_Task goal_
Could you restate every entry word for word, leaving the pictures out?

[Stored data entries]

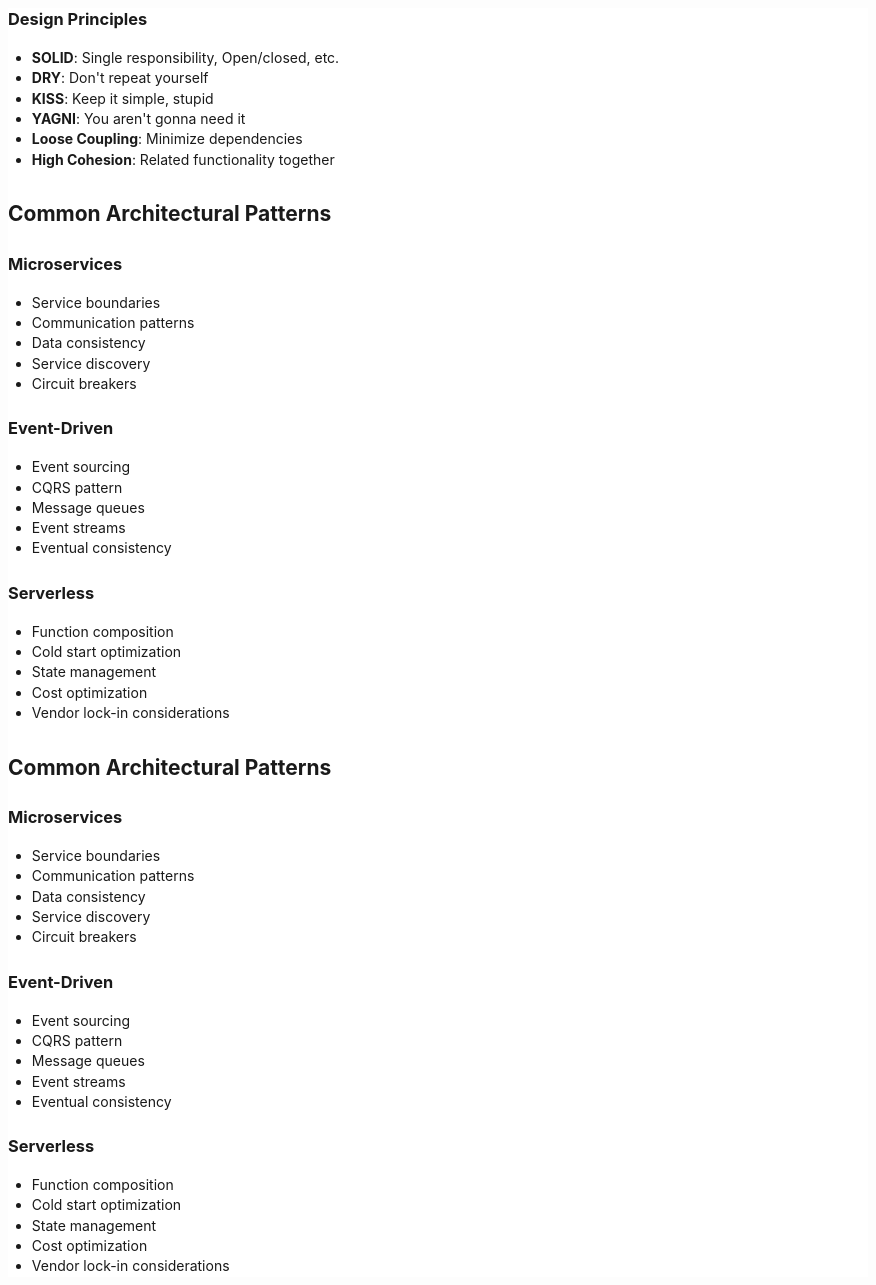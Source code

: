 ### Design Principles
- **SOLID**: Single responsibility, Open/closed, etc.
- **DRY**: Don't repeat yourself
- **KISS**: Keep it simple, stupid
- **YAGNI**: You aren't gonna need it
- **Loose Coupling**: Minimize dependencies
- **High Cohesion**: Related functionality together

## Common Architectural Patterns

### Microservices
- Service boundaries
- Communication patterns
- Data consistency
- Service discovery
- Circuit breakers

### Event-Driven
- Event sourcing
- CQRS pattern
- Message queues
- Event streams
- Eventual consistency

### Serverless
- Function composition
- Cold start optimization
- State management
- Cost optimization
- Vendor lock-in considerations

## Common Architectural Patterns

### Microservices
- Service boundaries
- Communication patterns
- Data consistency
- Service discovery
- Circuit breakers

### Event-Driven
- Event sourcing
- CQRS pattern
- Message queues
- Event streams
- Eventual consistency

### Serverless
- Function composition
- Cold start optimization
- State management
- Cost optimization
- Vendor lock-in considerations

_Response_
Source code

: ### Design Principles
- **SOLID**: Single responsibility, Open/closed, etc.
- **DRY**: Don't repeat yourself
- **KISS**: Keep it simple, stupid
- **YAGNI**: You aren't gonna need it
- **Loose Coupling**: Minimize dependencies
- **High Cohesion**: Related functionality together

## Common Architectural Patterns

### Microservices
- Service boundaries
- Communication patterns
- Data consistency
- Service discovery
- Circuit breakers

### Event-Driven
- Event sourcing
- CQRS pattern
- Message queues
- Event streams
- Eventual consistency

### Serverless
- Function composition
- Cold start optimization
- State management
- Cost optimization
- Vendor lock-in considerations

## Common Architectural Patterns

### Microservices
- Service boundaries
- Communication patterns
- Data consistency
- Service discovery
- Circuit breakers

### Event-Driven
- Event sourcing
- CQRS pattern
- Message queues
- Event streams
- Eventual consistency

### Serverless
- Function composition
- Cold start optimization
- State management
- Cost optimization
- Vendor lock-in considerations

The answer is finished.